“It’s a perfect old barrack, Craven!” said Mrs. Black, with a shudder. “But I suppose it must be fearfully difficult to get furniture and such things up the cliff. However, if we make a shooting box of this place, decent furniture and pictures and things have got to be brought here. This room is like a draughty old barn.”
“So is the whole house,” said Mrs. Artress. “But the place is so delightfully romantic, and secluded and hidden, you know, that one can put up with drawbacks. I have had my hands full, I assure you, since I arrived here. How do you like the Wilderness, Miss Wynde?”
“It is romantic and secluded, as you say, Mrs. Artress,” answered Neva quietly, yet with a shade of hauteur. “Have you been here long?”
“I came direct from Hawkhurst, stopping only a day in London,” said Mrs. Artress. “I came by rail to Inverness, and there I chartered a fishing smack and loaded her with provisions and furniture, and bed and table-linen, and whatever else I fancied we were likely to need during our stay here. I had visited the Wilderness once when I was a girl, and knew about what we should require. I came on, sent away the sloop, and put the house in order. I have two women servants in the house, of the stolidest possible description. You will find it next to impossible to make them comprehend your soft southern tongue, Miss Wynde.”

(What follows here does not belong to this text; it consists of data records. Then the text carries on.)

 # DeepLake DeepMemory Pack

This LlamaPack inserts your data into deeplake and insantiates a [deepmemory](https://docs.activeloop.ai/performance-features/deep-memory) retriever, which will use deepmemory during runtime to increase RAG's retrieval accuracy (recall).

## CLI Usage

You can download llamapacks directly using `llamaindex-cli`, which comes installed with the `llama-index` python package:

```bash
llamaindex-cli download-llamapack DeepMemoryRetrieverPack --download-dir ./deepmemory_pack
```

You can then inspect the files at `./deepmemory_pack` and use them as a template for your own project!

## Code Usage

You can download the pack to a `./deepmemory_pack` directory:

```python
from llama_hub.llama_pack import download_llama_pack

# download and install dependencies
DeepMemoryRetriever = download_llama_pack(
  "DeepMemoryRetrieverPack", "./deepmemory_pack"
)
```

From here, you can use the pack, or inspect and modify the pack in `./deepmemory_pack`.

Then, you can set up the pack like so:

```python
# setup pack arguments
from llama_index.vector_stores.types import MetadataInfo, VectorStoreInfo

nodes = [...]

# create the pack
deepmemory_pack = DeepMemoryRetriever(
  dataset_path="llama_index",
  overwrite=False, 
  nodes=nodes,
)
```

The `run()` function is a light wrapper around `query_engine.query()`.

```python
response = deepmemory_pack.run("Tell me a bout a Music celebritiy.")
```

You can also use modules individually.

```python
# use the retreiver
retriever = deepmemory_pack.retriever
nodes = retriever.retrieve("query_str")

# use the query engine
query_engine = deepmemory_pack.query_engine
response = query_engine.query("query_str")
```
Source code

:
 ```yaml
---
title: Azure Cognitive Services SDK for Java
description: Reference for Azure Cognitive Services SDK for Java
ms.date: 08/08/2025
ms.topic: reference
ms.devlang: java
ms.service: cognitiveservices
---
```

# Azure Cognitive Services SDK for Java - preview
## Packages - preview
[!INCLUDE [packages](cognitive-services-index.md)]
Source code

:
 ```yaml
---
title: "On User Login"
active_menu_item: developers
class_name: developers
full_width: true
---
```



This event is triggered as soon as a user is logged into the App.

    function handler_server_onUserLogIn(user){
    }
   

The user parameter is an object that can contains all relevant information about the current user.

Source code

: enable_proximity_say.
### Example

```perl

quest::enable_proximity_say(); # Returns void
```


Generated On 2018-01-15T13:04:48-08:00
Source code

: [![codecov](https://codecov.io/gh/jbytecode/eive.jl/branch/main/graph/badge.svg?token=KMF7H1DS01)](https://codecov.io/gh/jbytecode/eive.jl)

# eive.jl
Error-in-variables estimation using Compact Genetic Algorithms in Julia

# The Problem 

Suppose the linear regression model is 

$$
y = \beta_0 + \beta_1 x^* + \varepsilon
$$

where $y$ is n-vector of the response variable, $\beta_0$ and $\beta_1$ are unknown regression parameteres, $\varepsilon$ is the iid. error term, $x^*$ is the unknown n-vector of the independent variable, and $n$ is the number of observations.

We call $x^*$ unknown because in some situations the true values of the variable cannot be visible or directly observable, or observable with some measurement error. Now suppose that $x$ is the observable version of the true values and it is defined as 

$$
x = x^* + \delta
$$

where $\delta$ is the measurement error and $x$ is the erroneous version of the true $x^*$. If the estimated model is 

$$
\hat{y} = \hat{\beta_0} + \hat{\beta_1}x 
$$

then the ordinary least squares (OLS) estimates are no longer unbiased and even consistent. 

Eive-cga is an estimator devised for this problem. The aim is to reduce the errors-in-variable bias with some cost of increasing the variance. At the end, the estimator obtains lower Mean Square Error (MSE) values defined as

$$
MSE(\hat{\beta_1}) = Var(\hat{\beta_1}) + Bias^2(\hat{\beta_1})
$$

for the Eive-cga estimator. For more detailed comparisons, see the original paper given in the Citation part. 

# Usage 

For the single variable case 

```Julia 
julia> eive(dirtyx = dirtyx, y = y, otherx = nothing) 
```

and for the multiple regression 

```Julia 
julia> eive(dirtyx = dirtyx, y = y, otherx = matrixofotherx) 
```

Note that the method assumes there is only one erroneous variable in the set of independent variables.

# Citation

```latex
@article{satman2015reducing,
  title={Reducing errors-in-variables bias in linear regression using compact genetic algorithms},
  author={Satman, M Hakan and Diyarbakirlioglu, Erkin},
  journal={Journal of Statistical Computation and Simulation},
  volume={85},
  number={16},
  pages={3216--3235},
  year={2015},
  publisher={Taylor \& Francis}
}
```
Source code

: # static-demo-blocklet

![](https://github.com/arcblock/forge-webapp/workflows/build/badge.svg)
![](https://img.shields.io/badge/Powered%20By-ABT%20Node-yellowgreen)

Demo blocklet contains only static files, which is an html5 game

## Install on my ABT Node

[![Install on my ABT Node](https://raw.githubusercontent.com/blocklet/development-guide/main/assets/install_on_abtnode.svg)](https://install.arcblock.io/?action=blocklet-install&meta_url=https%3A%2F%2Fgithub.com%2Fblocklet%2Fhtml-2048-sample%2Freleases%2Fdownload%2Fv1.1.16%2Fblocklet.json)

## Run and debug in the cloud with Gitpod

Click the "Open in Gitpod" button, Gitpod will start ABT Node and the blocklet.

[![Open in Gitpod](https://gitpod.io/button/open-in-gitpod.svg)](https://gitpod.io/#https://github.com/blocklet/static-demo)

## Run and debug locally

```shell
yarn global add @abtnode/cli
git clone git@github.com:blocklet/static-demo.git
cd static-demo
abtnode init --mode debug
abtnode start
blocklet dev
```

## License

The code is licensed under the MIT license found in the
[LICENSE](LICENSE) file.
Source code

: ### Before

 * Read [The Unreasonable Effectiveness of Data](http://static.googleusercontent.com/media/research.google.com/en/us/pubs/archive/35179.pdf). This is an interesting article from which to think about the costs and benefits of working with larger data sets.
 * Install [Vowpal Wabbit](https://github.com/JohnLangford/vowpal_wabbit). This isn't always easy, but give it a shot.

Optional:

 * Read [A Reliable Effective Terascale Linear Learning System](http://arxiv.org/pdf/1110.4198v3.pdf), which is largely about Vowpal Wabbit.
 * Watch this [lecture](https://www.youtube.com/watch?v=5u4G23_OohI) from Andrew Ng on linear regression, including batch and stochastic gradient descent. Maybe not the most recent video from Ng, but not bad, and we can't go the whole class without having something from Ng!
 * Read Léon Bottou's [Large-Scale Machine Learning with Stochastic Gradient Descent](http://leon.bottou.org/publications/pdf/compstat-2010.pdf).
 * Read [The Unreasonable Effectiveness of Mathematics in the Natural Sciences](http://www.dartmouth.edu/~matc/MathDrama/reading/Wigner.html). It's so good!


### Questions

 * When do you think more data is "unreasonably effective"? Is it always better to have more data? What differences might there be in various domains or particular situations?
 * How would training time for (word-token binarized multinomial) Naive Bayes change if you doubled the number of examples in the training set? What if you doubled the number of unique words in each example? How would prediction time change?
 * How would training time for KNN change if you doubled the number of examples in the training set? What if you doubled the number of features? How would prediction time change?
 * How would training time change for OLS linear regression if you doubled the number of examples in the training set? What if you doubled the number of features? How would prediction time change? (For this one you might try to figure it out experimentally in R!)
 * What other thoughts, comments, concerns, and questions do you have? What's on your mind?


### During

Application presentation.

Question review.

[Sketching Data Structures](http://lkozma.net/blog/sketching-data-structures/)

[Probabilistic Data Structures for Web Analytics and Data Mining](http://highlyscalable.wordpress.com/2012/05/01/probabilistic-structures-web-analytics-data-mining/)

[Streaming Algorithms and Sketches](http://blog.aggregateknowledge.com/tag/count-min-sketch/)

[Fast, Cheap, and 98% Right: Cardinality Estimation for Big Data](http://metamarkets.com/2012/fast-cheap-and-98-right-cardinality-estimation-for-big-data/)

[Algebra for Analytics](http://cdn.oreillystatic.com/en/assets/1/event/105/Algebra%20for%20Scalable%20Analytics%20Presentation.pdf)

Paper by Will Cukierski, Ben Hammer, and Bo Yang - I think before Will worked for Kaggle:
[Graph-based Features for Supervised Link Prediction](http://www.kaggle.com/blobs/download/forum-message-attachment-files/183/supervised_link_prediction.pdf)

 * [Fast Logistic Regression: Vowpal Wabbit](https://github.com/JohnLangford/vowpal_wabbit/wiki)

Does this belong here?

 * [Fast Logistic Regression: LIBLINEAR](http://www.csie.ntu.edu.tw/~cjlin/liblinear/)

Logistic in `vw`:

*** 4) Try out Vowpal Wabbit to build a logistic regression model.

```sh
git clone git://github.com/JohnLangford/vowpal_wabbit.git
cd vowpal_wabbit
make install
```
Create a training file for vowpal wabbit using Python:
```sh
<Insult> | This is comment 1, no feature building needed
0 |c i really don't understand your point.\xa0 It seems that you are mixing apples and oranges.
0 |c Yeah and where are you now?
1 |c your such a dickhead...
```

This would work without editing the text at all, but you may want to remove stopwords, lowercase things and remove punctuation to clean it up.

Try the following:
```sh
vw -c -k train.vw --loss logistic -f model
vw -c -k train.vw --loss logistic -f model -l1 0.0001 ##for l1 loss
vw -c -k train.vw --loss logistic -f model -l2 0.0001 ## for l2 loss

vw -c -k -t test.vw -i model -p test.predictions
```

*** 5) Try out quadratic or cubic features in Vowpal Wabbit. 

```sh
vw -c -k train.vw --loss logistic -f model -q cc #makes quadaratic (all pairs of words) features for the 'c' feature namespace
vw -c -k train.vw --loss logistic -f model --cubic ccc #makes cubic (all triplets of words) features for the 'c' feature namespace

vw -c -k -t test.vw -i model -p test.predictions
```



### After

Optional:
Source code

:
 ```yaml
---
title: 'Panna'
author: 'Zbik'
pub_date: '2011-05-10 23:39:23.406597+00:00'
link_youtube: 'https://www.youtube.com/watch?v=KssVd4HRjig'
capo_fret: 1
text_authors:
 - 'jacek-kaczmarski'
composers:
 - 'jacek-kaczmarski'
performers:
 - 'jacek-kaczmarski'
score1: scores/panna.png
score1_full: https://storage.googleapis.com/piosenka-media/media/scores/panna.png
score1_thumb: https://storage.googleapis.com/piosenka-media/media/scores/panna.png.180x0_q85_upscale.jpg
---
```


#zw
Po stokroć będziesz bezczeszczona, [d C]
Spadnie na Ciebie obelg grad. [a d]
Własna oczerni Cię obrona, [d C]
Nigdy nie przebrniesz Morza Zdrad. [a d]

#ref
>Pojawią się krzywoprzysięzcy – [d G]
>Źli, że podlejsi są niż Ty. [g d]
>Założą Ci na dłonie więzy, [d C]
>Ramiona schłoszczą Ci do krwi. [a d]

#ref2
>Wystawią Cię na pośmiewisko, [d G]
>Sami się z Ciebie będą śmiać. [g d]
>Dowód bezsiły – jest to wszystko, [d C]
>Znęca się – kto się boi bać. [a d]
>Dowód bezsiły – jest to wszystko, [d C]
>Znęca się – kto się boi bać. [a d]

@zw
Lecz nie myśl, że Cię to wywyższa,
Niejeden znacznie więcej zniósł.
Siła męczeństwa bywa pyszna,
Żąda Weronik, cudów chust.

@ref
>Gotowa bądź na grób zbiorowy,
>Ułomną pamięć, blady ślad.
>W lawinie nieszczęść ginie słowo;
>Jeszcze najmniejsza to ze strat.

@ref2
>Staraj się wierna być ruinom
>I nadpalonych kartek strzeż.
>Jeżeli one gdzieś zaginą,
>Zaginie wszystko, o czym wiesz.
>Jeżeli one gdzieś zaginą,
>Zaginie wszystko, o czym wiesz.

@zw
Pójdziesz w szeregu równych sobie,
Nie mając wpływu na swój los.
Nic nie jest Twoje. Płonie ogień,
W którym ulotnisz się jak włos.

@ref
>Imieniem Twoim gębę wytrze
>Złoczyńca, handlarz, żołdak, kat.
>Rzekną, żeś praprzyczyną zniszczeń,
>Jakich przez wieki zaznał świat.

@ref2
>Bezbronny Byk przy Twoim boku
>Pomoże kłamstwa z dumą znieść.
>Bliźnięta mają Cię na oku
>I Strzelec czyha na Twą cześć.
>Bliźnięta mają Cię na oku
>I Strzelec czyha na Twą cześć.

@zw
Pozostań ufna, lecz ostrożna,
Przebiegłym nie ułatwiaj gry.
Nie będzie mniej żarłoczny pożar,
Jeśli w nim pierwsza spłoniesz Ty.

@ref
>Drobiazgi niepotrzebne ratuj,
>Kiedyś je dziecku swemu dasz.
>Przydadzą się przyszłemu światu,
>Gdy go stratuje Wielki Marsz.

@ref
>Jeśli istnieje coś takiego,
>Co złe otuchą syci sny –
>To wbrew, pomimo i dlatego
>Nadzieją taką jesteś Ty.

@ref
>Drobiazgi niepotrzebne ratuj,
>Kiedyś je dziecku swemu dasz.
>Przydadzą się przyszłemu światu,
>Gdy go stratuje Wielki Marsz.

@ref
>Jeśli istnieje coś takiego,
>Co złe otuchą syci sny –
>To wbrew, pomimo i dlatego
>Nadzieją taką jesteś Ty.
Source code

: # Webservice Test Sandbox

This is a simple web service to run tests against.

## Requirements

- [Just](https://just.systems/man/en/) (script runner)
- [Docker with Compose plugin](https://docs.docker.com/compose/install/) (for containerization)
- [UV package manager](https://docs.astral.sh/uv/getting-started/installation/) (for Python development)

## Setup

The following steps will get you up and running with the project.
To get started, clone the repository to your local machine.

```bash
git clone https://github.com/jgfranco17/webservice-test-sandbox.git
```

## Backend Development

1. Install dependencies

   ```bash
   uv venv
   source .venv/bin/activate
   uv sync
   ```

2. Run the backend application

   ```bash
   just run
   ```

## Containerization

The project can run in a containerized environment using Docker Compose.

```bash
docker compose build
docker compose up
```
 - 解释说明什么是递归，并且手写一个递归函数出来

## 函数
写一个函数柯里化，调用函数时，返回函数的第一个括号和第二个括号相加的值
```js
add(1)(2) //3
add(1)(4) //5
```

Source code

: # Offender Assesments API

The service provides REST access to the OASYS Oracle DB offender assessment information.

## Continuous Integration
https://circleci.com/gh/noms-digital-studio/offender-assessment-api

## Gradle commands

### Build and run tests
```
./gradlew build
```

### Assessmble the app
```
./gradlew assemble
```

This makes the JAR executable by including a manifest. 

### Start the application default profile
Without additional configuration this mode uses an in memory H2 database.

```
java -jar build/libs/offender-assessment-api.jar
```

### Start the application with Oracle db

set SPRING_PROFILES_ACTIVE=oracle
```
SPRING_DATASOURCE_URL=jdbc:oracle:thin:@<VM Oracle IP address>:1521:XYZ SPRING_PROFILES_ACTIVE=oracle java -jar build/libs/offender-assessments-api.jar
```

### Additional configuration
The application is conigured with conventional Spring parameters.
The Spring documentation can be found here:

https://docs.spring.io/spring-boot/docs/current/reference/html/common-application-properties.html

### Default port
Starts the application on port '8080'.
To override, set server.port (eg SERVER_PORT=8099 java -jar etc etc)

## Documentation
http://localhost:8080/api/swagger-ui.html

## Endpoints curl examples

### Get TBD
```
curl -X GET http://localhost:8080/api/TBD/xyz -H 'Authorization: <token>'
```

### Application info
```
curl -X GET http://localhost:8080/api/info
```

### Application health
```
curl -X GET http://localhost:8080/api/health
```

Neva wondered if the last sentence contained a hidden meaning.
“It is September at Hawkhurst,” continued Mrs. Artress, with a shiver, “but here one might swear it was January, the mountain air is so cold. Will you go up to your rooms?”
“Yes,” responded Mrs. Black. “When do we dine?”
Mrs. Artress consulted a tiny jewelled watch, one of her recent acquisitions.
[“A half] an hour,” she said. “You won’t have time to dress. I’ll send one of the servants down the cliff to guide up the sailors with the luggage. But first I will show you to your rooms.”
She passed out into the hall, her train sweeping the floor with silken rustle. Mrs. Black linked her arm in Neva’s, but the young girl quietly withdrew her person from her enemy’s touch, and walked apart proudly, and with a shade of defiance. Thus they passed up the wooden stairs, Craven Black bringing up the rear.